One way to account for the shift is to traverse the list backwards. The elements that shift are the ones that have already been checked.
The example below illustrates the behavior.
words -> ["apple" "banana", "banana", "pear", "peach"]
0 1 2 3 4
wordToRemove -> "banana"
i: 2
When i is 2, "banana" is removed. The elements after position 2 shift one spot to the left. The value of i is decremented.
words -> ["apple" "banana", "pear", "peach"]
0 1 2 3
wordToRemove -> "banana"
i: 1
removeWord method (alternative 1)
int i = 0;
while(i < words.size())
{
if(words.get(i).equals(wordToRemove))
words.remove(i);
else
i++;
}
An alternative approach is to use a while loop that only increments i when the element at i is not removed. The loop either goes to the next element or lets the next element come to it, but not both.
removeWord method (alternative 2)
for (int i = 0; i < words.size(); i++)
{
if (words.get(i).equals(wordToRemove))
{
words.remove(i);
i--;
}
}
Another alternative is to decrement i whenever an element removes. Decrementing i cancels the increment that runs each time the for loop runs. This approach has the disadvantage of modifying the loop variable within the loop, which makes the loop less clear.
duplicateMatching method
public static void duplicateMatching(ArrayList<Integer> list, Integer elem)
{
for(int i = list.size() - 1; i >= 0; i--)
if(list.get(i).equals(elem))
list.add(i, elem);
}
duplicateMatching has an issue similar to removeWord. When an element is added at position i, the elements previously at and after position i shift one spot to the right.
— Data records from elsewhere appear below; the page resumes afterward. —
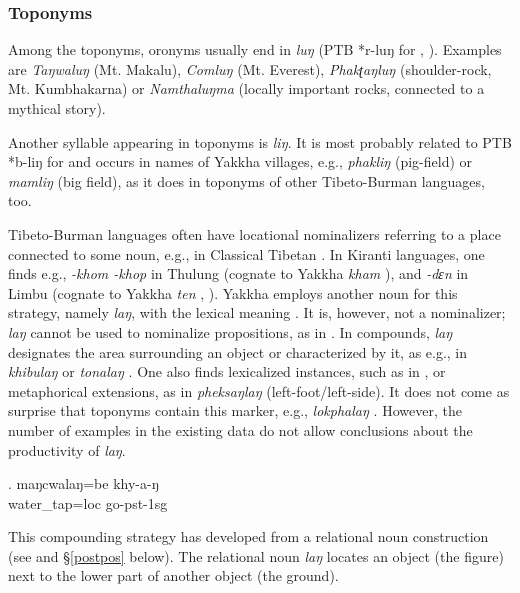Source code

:  
\subsubsection{Toponyms}
 
Among the toponyms, oronyms usually end in \emph{luŋ} (PTB *r-luŋ for , \citealt[50]{Matisoff2003Handbook}). Examples are \emph{Taŋwaluŋ} (Mt. Makalu), \emph{Comluŋ} (Mt. Everest), \emph{Phakʈaŋluŋ}  (shoulder-rock, Mt. Kumbhakarna) or \emph{Namthaluŋma} (locally important rocks, connected to a mythical story).

Another syllable appearing in toponyms is \emph{liŋ}. It  is most probably related to PTB *b-liŋ for   \citep[280]{Matisoff2003Handbook} and occurs in names of Yakkha villages, e.g., \emph{phakliŋ} (pig-field) or \emph{mamliŋ}  (big field), as it does in toponyms of other Tibeto-Burman languages, too.

Tibeto-Burman languages often have locational nominalizers referring to a place connected to some noun, e.g., in Classical Tibetan \citep[300]{Beyer1992_Tibetan}. In Kiranti languages, one finds e.g., \emph{-khom \ti -khop} in Thulung (cognate to Yakkha \emph{kham} ), and \emph{-dɛn} in Limbu (cognate to Yakkha \emph{ten} , \citealt[89]{Ebert1994The-structure}). Yakkha  employs another noun for this strategy, namely \emph{laŋ}, with the lexical meaning . It is, however, not a nominalizer;  \emph{laŋ} cannot be used to nominalize propositions, as in . In compounds, \emph{laŋ} designates the area surrounding an object or characterized by it, as e.g., in \emph{khibulaŋ}  or \emph{tonalaŋ} . One also finds lexicalized instances, such as in \Next, or metaphorical extensions, as in \emph{pheksaŋlaŋ}  (left-foot/left-side). It does not come as surprise that toponyms contain this marker, e.g., \emph{lokphalaŋ} . However, the number of examples in the existing data do not allow conclusions about the productivity of \emph{laŋ}. 

\exg. maŋcwalaŋ=be khy-a-ŋ\\
water\_tap{\sc =loc} go{\sc -pst-1sg}\\
  

This compounding strategy has developed from a relational noun construction (see \Next and §\ref{postpos} below). The relational noun \emph{laŋ} locates an object (the {\sc figure}) next to the lower part of another object (the {\sc ground}).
A regular loop that increments i each time would incorrectly find another match. This results in a loop that adds elements to the list until memory is exhausted.
With minor modifications, each alternate solution to removeWord can be applied to duplicateMatching.
removeAdjacentDuplicates method
public static void removeAdjacentDuplicates(ArrayList<Integer> list)
{
int i = 1;
while(i < list.size())
{
if(list.get(i - 1).equals(list.get(i)))
list.remove(i);
else
i++;
}
}
removeAdjacentDuplicates has an issue similar to the other 2 exercises. As with duplicateMatching, any of the 3 solutions presented for removeWord can be modified to work.
removeAdjacentDuplicates needs to check 2 elements during each loop execution, so the loop bounds need to be chosen carefully. In the example solution, i starts at 1.